Perspektywa Rossa
Przez Laurę nie spałem całą noc. Jak to będzie walczyć?, co
ona sobie myśli przyjechała na chwilę i co znów złamie mi serce. O nie grubo
się myli. Nie pozwolę jej na to. Tylko w jaki sposób przekonać ją że mam ją
gdzieś. Miałem stawać z łóżka, by ogarnąć cały ten burdel kiedy przypomniałem
sobie naszą rozmowę na drzewku……
-Ehm, myślałem że wolne
-Ja już idę także chodź
-Ukrywasz się przed kimś?
-Przed wszystkimi i realny światem. A ty>?
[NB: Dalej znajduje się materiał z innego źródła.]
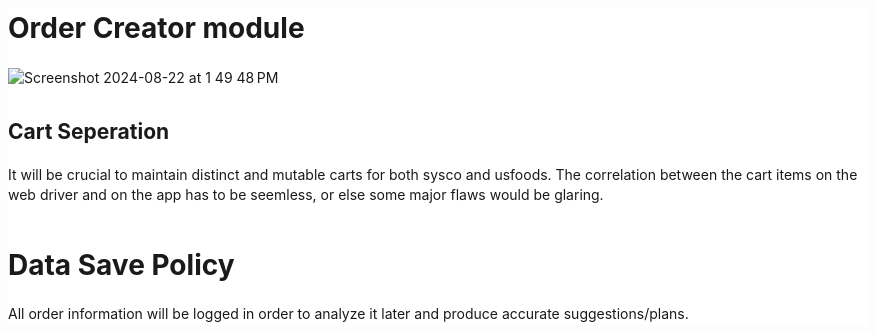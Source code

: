 # Order Creator module
<img width="100%" alt="Screenshot 2024-08-22 at 1 49 48 PM" src="https://github.com/user-attachments/assets/59ad7c1a-47fb-444a-af6d-1ec3b0ac2fb4">

## Cart Seperation
It will be crucial to maintain distinct and mutable carts for both sysco and usfoods. The correlation between the cart items on the web driver and on the app has to be seemless, or else some major flaws would be glaring.

# Data Save Policy
All order information will be logged in order to analyze it later and produce accurate suggestions/plans.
-Olivia się wścieka tylko nie wiem na co
-Może jest zazdrosna.>?
-Nie wiem, nie interesuje mnie to, jakbyś mogła zejść już z
mojego drzewka byłby prze szczęśliwy.
-Teraz tak będziesz się zachowywał w stosunku do mnie.
-A co jeszcze źle?
- Możesz mnie doprowadzać do furii, możesz zachowywać się
jak palant, możemy nie gadać, możemy nie przybywać w jednym pomieszczeniu.
Jednak ja się nie poddam. * Przybliżyła się do mnie za bardzo blisko, moje
serce zaczęło bić jak opętane, zatrzymała się dopiero kiedy była kilka
milimetrów od ust. A ja nie mogłem na niczym się skupić. Bez sensu. * Czy tego
chcesz czy nie, będę walczyć, będę walczyć o nas. Nawet będąc na straconej
pozycji.
-Miałaś szanse 2 lata temu wtedy coś do Ciebie czułem *
Musiałem się od niej odsunąć, była za blisko.
-A teraz, a teraz co czujesz?
-Nienawiść, nic więcej nie czuje. Nie czuję nic do Ciebie.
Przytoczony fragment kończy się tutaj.